**Exercise prompt:** The records must be repeated exactly and in their entirety.

[Extracted records]
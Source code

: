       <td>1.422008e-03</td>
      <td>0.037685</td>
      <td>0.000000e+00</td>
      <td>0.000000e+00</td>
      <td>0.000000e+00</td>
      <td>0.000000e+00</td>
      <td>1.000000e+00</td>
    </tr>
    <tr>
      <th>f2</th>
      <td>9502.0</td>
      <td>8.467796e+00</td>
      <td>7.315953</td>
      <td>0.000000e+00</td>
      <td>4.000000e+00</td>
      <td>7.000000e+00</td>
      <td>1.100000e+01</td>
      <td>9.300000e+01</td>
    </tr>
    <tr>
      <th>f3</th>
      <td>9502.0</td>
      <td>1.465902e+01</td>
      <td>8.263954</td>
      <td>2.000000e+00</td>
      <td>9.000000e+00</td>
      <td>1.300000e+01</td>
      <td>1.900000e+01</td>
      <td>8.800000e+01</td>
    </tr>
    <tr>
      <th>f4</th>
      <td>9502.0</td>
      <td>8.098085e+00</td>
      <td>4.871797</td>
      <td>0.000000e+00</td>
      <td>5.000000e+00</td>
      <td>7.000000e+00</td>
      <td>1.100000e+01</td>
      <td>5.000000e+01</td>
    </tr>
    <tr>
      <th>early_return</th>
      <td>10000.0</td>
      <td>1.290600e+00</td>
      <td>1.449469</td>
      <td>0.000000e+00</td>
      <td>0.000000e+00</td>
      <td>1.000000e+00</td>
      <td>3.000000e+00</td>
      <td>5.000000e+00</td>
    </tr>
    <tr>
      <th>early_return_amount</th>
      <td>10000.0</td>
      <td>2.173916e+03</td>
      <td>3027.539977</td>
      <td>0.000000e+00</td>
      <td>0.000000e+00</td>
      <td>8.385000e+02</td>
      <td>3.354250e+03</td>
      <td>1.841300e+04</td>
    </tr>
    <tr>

**Output below:**
Source code

:       <td>1.422008e-03</td>
      <td>0.037685</td>
      <td>0.000000e+00</td>
      <td>0.000000e+00</td>
      <td>0.000000e+00</td>
      <td>0.000000e+00</td>
      <td>1.000000e+00</td>
    </tr>
    <tr>
      <th>f2</th>
      <td>9502.0</td>
      <td>8.467796e+00</td>
      <td>7.315953</td>
      <td>0.000000e+00</td>
      <td>4.000000e+00</td>
      <td>7.000000e+00</td>
      <td>1.100000e+01</td>
      <td>9.300000e+01</td>
    </tr>
    <tr>
      <th>f3</th>
      <td>9502.0</td>
      <td>1.465902e+01</td>
      <td>8.263954</td>
      <td>2.000000e+00</td>
      <td>9.000000e+00</td>
      <td>1.300000e+01</td>
      <td>1.900000e+01</td>
      <td>8.800000e+01</td>
    </tr>
    <tr>
      <th>f4</th>
      <td>9502.0</td>
      <td>8.098085e+00</td>
      <td>4.871797</td>
      <td>0.000000e+00</td>
      <td>5.000000e+00</td>
      <td>7.000000e+00</td>
      <td>1.100000e+01</td>
      <td>5.000000e+01</td>
    </tr>
    <tr>
      <th>early_return</th>
      <td>10000.0</td>
      <td>1.290600e+00</td>
      <td>1.449469</td>
      <td>0.000000e+00</td>
      <td>0.000000e+00</td>
      <td>1.000000e+00</td>
      <td>3.000000e+00</td>
      <td>5.000000e+00</td>
    </tr>
    <tr>
      <th>early_return_amount</th>
      <td>10000.0</td>
      <td>2.173916e+03</td>
      <td>3027.539977</td>
      <td>0.000000e+00</td>
      <td>0.000000e+00</td>
      <td>8.385000e+02</td>
      <td>3.354250e+03</td>
      <td>1.841300e+04</td>
    </tr>
    <tr>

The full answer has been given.